#### Data extract

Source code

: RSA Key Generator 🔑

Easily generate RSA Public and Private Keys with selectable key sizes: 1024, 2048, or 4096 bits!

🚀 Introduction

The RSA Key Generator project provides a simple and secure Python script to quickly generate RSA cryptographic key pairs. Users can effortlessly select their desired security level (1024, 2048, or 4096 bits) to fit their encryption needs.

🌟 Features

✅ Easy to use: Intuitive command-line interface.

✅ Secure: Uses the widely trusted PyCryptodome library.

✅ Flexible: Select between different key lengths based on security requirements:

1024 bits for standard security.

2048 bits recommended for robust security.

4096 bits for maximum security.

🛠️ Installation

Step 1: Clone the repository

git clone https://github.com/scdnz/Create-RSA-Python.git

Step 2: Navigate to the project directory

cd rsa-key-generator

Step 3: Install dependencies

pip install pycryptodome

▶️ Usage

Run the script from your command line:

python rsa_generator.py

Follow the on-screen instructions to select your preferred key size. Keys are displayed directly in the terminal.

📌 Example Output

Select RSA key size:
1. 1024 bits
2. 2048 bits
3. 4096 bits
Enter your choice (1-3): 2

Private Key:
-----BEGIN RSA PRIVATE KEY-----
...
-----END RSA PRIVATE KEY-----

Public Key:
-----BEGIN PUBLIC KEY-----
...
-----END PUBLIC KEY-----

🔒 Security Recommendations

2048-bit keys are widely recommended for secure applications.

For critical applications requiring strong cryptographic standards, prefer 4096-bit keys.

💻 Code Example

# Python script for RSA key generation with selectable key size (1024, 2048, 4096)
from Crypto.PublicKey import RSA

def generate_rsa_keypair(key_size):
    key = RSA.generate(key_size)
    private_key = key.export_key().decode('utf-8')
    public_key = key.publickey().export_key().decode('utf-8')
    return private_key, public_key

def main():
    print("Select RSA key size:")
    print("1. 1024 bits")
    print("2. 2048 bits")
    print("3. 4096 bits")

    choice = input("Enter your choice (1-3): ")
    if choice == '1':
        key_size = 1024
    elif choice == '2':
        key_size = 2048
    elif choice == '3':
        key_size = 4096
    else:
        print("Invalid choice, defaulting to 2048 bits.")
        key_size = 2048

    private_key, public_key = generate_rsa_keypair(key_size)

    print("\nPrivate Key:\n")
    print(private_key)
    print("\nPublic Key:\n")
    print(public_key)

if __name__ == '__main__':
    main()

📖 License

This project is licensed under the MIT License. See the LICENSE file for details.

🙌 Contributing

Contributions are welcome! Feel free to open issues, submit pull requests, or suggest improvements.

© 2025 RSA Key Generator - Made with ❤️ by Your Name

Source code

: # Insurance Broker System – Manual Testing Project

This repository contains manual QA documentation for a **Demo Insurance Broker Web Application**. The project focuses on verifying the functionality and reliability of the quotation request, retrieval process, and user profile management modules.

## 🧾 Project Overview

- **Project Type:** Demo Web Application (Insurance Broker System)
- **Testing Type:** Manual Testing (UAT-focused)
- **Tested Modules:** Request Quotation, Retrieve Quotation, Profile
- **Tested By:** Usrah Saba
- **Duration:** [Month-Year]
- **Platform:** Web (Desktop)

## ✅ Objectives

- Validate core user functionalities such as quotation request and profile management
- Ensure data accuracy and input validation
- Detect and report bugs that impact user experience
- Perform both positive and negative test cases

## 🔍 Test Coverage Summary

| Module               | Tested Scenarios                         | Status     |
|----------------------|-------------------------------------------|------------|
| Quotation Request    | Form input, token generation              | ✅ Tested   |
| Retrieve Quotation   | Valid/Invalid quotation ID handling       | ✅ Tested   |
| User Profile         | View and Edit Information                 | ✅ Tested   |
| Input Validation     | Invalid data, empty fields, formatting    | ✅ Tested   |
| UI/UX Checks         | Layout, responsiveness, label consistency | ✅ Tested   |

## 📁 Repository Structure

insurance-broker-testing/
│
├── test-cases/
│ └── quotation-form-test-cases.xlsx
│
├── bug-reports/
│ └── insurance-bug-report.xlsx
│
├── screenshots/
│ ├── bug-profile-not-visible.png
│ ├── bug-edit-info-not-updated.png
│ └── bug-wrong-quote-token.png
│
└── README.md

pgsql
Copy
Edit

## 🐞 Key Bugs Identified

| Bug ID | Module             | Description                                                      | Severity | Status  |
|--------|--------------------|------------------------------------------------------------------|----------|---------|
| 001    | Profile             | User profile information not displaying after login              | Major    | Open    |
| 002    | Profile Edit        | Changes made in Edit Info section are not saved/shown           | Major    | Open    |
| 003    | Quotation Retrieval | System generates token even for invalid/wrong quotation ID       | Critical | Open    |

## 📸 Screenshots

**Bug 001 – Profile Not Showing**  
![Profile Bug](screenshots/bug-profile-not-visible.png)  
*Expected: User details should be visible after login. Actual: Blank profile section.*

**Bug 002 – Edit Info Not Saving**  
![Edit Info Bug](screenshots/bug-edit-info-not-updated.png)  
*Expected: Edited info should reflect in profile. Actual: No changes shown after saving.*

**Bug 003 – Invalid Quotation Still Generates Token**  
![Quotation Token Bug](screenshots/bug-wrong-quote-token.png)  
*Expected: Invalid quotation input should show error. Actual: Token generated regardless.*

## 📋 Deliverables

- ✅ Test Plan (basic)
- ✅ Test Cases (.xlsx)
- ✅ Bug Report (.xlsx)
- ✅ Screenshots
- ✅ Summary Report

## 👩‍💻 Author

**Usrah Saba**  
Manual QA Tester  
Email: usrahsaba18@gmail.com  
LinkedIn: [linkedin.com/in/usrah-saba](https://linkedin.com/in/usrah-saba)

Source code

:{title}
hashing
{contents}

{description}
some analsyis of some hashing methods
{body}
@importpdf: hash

########

Gather all lines with the string "wrong" from the data.

│ └── bug-wrong-quote-token.png
| 003    | Quotation Retrieval | System generates token even for invalid/wrong quotation ID       | Critical | Open    |
![Quotation Token Bug](screenshots/bug-wrong-quote-token.png)  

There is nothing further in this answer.